As Donald Trump prepares to re-enter the Oval Office, he faces a geopolitical landscape fundamentally altered by China’s accelerated push for influence in trade, technology, and climate leadership. The shift is not subtle. Beijing has capitalised on four years of US policy uncertainty to deepen its economic ties across Asia and Africa, while advancing its military footprint in the South China Sea. The data is clear: China now accounts for 35% of global manufacturing output, and its Belt and Road Initiative has extended credit to over 140 nations. This is not a 'rise' but a repositioning of tectonic proportions.
For the climate scientist, the implications are stark. China remains the world’s largest emitter of carbon dioxide, but it also dominates the production of solar panels (80% of global supply) and batteries (70%).
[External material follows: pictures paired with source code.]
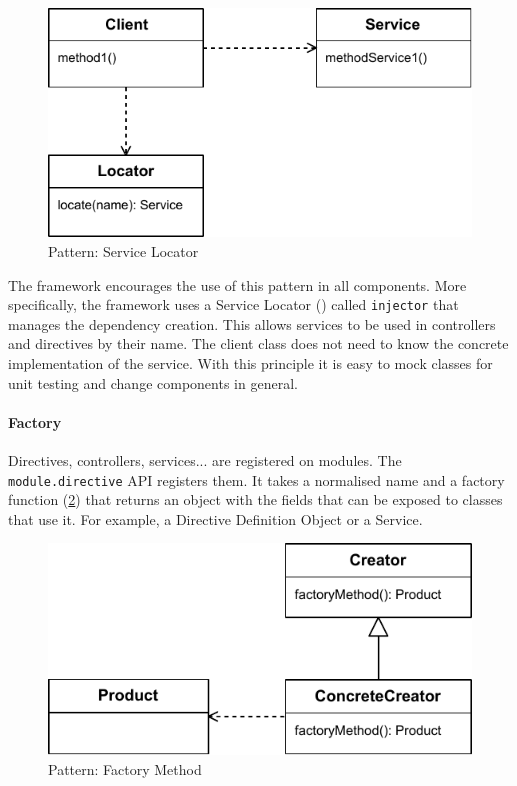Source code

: \begin{figure}[htb]
    \centering
    \includegraphics{figures/design-patterns-servicelocator.pdf}
    \caption{Pattern: Service Locator}
    \label{fig:design-service-locator}
\end{figure}

The framework encourages the use of this pattern in all components. 
More specifically, the framework uses a Service Locator () called \texttt{injector} that manages the dependency creation.
This allows services to be used in controllers and directives by their name.
The client class does not need to know the concrete implementation of the service. 
With this principle it is easy to mock classes for unit testing and change components in general.


\paragraph{Factory} Directives, controllers, services... are registered on modules. 
The \texttt{module.directive} \ac{API} registers them. 
It takes a normalised name and a factory function (\ref{fig:design-patterns-factory}) that returns an object with the fields that can be exposed to classes that use it.
For example, a Directive Definition Object or a Service.

\begin{figure}[htb]
    \centering
    \includegraphics{figures/design-patterns-factory.pdf}
    \caption{Pattern: Factory Method}
    \label{fig:design-patterns-factory}
\end{figure}

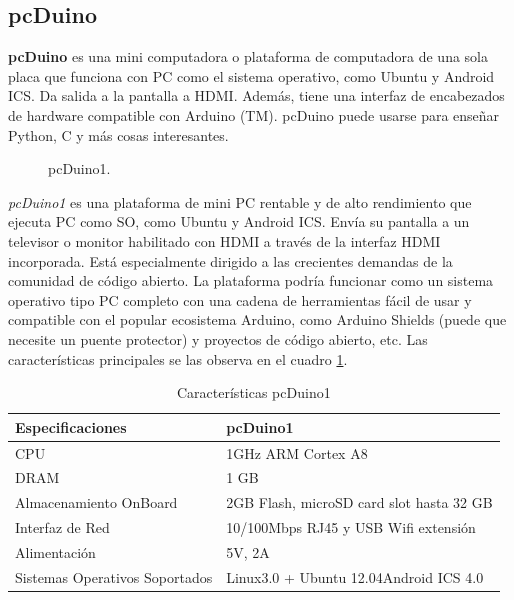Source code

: \documentclass[conference]{IEEEtran}
\begin{document}
\subsection{pcDuino}
	\textbf{pcDuino} es una mini computadora o plataforma de computadora de una sola placa que funciona con PC como el sistema operativo, como Ubuntu y Android ICS. Da salida a la pantalla a HDMI. Además, tiene una interfaz de encabezados de hardware compatible con Arduino (TM). pcDuino puede usarse para enseñar Python, C y más cosas interesantes.\\
	\begin{figure}[h]
	\caption{pcDuino1.}
	\label{fig:ant01}
\end{figure}
	\textit{pcDuino1} es una plataforma de mini PC rentable y de alto rendimiento que ejecuta PC como SO, como Ubuntu y Android ICS. Envía su pantalla a un televisor o monitor habilitado con HDMI a través de la interfaz HDMI incorporada. Está especialmente dirigido a las crecientes demandas de la comunidad de código abierto. La plataforma podría funcionar como un sistema operativo tipo PC completo con una cadena de herramientas fácil de usar y compatible con el popular ecosistema Arduino, como Arduino Shields (puede que necesite un puente protector) y proyectos de código abierto, etc. Las características principales se las observa en el cuadro \ref{tab:pcd01}.\\
			\begin{table}[h]
\begin{center}
	\begin{tabular}{|p{2.5cm}|p{5.5cm}|}
	\hline 
	\textbf{Especificaciones} &\textbf{pcDuino1} \\ \hline
	CPU  &1GHz ARM Cortex A8\\\hline
	DRAM &1 GB \\\hline
	Almacenamiento OnBoard &2GB Flash, microSD card slot hasta 32 GB \\\hline
	Interfaz de Red & 10/100Mbps RJ45 y USB Wifi extensión\\\hline
	Alimentación &5V, 2A\\\hline
	Sistemas Operativos Soportados &Linux3.0 + Ubuntu 12.04Android ICS 4.0\\\hline
\end{tabular}\vspace{0.25cm}
\caption{Características pcDuino1}
\label{tab:pcd01}
\end{center}
\end{table}
\end{document}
The US, under Trump’s first term, did not lean into this technological leverage. Instead, it withdrew from the Paris Agreement and gutted EPA oversight. Now, China is crafting international standards for green technology, funding lithium projects in Chile, and brokering climate deals with ASEAN states. The physics of this transition is simple: whoever controls the energy transition infrastructure controls the next century.
The new US administration faces a choice. It can double down on tariffs and a ‘America First’ stance, risking a decoupling that slows global decarbonisation. Or it can engage realistically with China’s new role, prioritising joint research on carbon capture and fusion energy. The latter may be the only path to keep temperature rises below 1.5 degrees Celsius. The world’s two largest emitters cannot afford to treat climate policy as a zero-sum game. The planet’s heat capacity is not a bargaining chip.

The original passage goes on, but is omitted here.